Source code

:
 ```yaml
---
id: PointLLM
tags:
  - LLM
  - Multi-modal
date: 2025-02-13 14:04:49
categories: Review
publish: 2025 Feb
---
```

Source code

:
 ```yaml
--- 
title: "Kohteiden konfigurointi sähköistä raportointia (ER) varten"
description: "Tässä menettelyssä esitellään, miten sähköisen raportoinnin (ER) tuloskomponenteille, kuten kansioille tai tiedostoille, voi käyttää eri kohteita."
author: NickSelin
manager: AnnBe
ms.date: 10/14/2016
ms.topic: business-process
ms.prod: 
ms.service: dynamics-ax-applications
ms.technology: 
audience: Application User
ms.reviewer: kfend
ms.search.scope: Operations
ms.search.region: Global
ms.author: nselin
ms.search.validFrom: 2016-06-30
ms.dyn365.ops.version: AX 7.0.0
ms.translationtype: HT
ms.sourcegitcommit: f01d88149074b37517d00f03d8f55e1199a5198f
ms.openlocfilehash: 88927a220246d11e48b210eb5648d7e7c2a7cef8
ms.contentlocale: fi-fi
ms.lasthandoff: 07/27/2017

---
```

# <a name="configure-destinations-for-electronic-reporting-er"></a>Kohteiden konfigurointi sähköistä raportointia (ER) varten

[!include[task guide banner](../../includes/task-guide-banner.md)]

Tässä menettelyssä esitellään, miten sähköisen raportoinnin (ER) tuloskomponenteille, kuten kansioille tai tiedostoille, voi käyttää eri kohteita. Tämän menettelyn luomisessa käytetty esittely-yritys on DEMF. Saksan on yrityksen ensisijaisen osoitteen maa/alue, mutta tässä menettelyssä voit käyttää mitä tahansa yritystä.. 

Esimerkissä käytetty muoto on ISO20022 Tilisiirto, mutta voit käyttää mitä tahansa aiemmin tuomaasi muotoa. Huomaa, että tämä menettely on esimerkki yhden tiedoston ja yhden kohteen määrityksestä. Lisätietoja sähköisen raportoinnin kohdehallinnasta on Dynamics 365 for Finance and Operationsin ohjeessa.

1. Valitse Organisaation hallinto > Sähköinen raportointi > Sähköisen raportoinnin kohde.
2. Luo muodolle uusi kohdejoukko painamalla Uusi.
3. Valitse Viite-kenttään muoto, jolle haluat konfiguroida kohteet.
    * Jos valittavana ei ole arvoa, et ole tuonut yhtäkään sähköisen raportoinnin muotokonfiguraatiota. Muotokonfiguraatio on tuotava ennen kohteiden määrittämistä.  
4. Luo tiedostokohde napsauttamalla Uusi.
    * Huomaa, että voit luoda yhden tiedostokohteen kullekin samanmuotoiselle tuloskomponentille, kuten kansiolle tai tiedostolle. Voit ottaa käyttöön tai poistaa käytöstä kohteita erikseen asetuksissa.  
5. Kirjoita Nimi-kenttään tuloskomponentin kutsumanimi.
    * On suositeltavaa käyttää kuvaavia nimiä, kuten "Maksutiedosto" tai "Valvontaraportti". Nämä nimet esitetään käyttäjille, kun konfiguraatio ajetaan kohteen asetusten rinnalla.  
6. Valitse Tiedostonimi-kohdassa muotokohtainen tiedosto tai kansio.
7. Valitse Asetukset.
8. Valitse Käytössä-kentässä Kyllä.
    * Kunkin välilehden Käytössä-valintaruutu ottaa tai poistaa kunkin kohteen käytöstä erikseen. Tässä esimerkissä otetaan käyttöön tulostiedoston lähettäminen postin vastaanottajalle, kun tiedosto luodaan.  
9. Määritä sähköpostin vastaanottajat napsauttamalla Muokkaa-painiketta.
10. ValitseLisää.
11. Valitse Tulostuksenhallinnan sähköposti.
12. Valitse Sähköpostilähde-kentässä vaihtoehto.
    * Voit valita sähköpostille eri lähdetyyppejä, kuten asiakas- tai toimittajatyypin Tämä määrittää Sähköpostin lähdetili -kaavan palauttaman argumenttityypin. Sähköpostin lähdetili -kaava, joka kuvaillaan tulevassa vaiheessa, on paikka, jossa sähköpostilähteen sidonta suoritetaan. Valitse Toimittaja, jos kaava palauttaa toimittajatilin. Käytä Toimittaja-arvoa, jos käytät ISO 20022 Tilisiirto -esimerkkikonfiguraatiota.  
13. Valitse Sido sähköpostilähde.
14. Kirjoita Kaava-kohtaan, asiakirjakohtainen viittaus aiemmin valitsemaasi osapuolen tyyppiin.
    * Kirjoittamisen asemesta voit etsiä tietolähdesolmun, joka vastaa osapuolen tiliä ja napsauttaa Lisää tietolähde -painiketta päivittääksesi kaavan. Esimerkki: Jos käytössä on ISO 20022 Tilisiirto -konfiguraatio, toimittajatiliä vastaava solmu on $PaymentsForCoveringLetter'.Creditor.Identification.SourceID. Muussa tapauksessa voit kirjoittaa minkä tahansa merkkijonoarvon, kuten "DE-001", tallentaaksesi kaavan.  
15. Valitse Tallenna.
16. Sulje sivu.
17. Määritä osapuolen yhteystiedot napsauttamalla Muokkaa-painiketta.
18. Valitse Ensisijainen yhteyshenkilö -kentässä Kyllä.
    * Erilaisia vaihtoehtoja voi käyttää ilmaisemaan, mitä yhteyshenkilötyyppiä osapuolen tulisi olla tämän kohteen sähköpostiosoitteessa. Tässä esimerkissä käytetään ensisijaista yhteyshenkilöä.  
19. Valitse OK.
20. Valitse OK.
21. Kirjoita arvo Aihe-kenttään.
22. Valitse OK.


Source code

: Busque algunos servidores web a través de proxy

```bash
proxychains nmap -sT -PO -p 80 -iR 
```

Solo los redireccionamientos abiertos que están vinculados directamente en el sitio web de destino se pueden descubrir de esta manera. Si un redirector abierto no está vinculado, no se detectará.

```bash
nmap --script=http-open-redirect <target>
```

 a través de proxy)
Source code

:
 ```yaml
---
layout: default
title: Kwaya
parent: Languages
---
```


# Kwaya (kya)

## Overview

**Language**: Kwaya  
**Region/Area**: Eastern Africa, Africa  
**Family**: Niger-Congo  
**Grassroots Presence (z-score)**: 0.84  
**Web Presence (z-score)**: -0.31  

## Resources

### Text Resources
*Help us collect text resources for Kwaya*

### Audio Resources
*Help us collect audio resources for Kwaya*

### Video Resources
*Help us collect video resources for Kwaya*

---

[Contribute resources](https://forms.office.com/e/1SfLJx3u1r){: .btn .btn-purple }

* * * * * * * * *

**ASSIGNED TASK:**
All of the material is to be given again exactly.

**ANSWER FOR THE TASK:**
Source code

:
 ```yaml
---
id: PointLLM
tags:
  - LLM
  - Multi-modal
date: 2025-02-13 14:04:49
categories: Review
publish: 2025 Feb
---
```

Source code

:
 ```yaml
--- 
title: "Kohteiden konfigurointi sähköistä raportointia (ER) varten"
description: "Tässä menettelyssä esitellään, miten sähköisen raportoinnin (ER) tuloskomponenteille, kuten kansioille tai tiedostoille, voi käyttää eri kohteita."
author: NickSelin
manager: AnnBe
ms.date: 10/14/2016
ms.topic: business-process
ms.prod: 
ms.service: dynamics-ax-applications
ms.technology: 
audience: Application User
ms.reviewer: kfend
ms.search.scope: Operations
ms.search.region: Global
ms.author: nselin
ms.search.validFrom: 2016-06-30
ms.dyn365.ops.version: AX 7.0.0
ms.translationtype: HT
ms.sourcegitcommit: f01d88149074b37517d00f03d8f55e1199a5198f
ms.openlocfilehash: 88927a220246d11e48b210eb5648d7e7c2a7cef8
ms.contentlocale: fi-fi
ms.lasthandoff: 07/27/2017

---
```

# <a name="configure-destinations-for-electronic-reporting-er"></a>Kohteiden konfigurointi sähköistä raportointia (ER) varten

[!include[task guide banner](../../includes/task-guide-banner.md)]

Tässä menettelyssä esitellään, miten sähköisen raportoinnin (ER) tuloskomponenteille, kuten kansioille tai tiedostoille, voi käyttää eri kohteita. Tämän menettelyn luomisessa käytetty esittely-yritys on DEMF. Saksan on yrityksen ensisijaisen osoitteen maa/alue, mutta tässä menettelyssä voit käyttää mitä tahansa yritystä.. 

Esimerkissä käytetty muoto on ISO20022 Tilisiirto, mutta voit käyttää mitä tahansa aiemmin tuomaasi muotoa. Huomaa, että tämä menettely on esimerkki yhden tiedoston ja yhden kohteen määrityksestä. Lisätietoja sähköisen raportoinnin kohdehallinnasta on Dynamics 365 for Finance and Operationsin ohjeessa.

1. Valitse Organisaation hallinto > Sähköinen raportointi > Sähköisen raportoinnin kohde.
2. Luo muodolle uusi kohdejoukko painamalla Uusi.
3. Valitse Viite-kenttään muoto, jolle haluat konfiguroida kohteet.
    * Jos valittavana ei ole arvoa, et ole tuonut yhtäkään sähköisen raportoinnin muotokonfiguraatiota. Muotokonfiguraatio on tuotava ennen kohteiden määrittämistä.  
4. Luo tiedostokohde napsauttamalla Uusi.
    * Huomaa, että voit luoda yhden tiedostokohteen kullekin samanmuotoiselle tuloskomponentille, kuten kansiolle tai tiedostolle. Voit ottaa käyttöön tai poistaa käytöstä kohteita erikseen asetuksissa.  
5. Kirjoita Nimi-kenttään tuloskomponentin kutsumanimi.
    * On suositeltavaa käyttää kuvaavia nimiä, kuten "Maksutiedosto" tai "Valvontaraportti". Nämä nimet esitetään käyttäjille, kun konfiguraatio ajetaan kohteen asetusten rinnalla.  
6. Valitse Tiedostonimi-kohdassa muotokohtainen tiedosto tai kansio.
7. Valitse Asetukset.
8. Valitse Käytössä-kentässä Kyllä.
    * Kunkin välilehden Käytössä-valintaruutu ottaa tai poistaa kunkin kohteen käytöstä erikseen. Tässä esimerkissä otetaan käyttöön tulostiedoston lähettäminen postin vastaanottajalle, kun tiedosto luodaan.  
9. Määritä sähköpostin vastaanottajat napsauttamalla Muokkaa-painiketta.
10. ValitseLisää.
11. Valitse Tulostuksenhallinnan sähköposti.
12. Valitse Sähköpostilähde-kentässä vaihtoehto.
    * Voit valita sähköpostille eri lähdetyyppejä, kuten asiakas- tai toimittajatyypin Tämä määrittää Sähköpostin lähdetili -kaavan palauttaman argumenttityypin. Sähköpostin lähdetili -kaava, joka kuvaillaan tulevassa vaiheessa, on paikka, jossa sähköpostilähteen sidonta suoritetaan. Valitse Toimittaja, jos kaava palauttaa toimittajatilin. Käytä Toimittaja-arvoa, jos käytät ISO 20022 Tilisiirto -esimerkkikonfiguraatiota.  
13. Valitse Sido sähköpostilähde.
14. Kirjoita Kaava-kohtaan, asiakirjakohtainen viittaus aiemmin valitsemaasi osapuolen tyyppiin.
    * Kirjoittamisen asemesta voit etsiä tietolähdesolmun, joka vastaa osapuolen tiliä ja napsauttaa Lisää tietolähde -painiketta päivittääksesi kaavan. Esimerkki: Jos käytössä on ISO 20022 Tilisiirto -konfiguraatio, toimittajatiliä vastaava solmu on $PaymentsForCoveringLetter'.Creditor.Identification.SourceID. Muussa tapauksessa voit kirjoittaa minkä tahansa merkkijonoarvon, kuten "DE-001", tallentaaksesi kaavan.  
15. Valitse Tallenna.
16. Sulje sivu.
17. Määritä osapuolen yhteystiedot napsauttamalla Muokkaa-painiketta.
18. Valitse Ensisijainen yhteyshenkilö -kentässä Kyllä.
    * Erilaisia vaihtoehtoja voi käyttää ilmaisemaan, mitä yhteyshenkilötyyppiä osapuolen tulisi olla tämän kohteen sähköpostiosoitteessa. Tässä esimerkissä käytetään ensisijaista yhteyshenkilöä.  
19. Valitse OK.
20. Valitse OK.
21. Kirjoita arvo Aihe-kenttään.
22. Valitse OK.


Source code

: Busque algunos servidores web a través de proxy

```bash
proxychains nmap -sT -PO -p 80 -iR 
```

Solo los redireccionamientos abiertos que están vinculados directamente en el sitio web de destino se pueden descubrir de esta manera. Si un redirector abierto no está vinculado, no se detectará.

```bash
nmap --script=http-open-redirect <target>
```

 a través de proxy)
Source code

:
 ```yaml
---
layout: default
title: Kwaya
parent: Languages
---
```


# Kwaya (kya)

## Overview

**Language**: Kwaya  
**Region/Area**: Eastern Africa, Africa  
**Family**: Niger-Congo  
**Grassroots Presence (z-score)**: 0.84  
**Web Presence (z-score)**: -0.31  

## Resources

### Text Resources
*Help us collect text resources for Kwaya*

### Audio Resources
*Help us collect audio resources for Kwaya*

### Video Resources
*Help us collect video resources for Kwaya*

---

[Contribute resources](https://forms.office.com/e/1SfLJx3u1r){: .btn .btn-purple }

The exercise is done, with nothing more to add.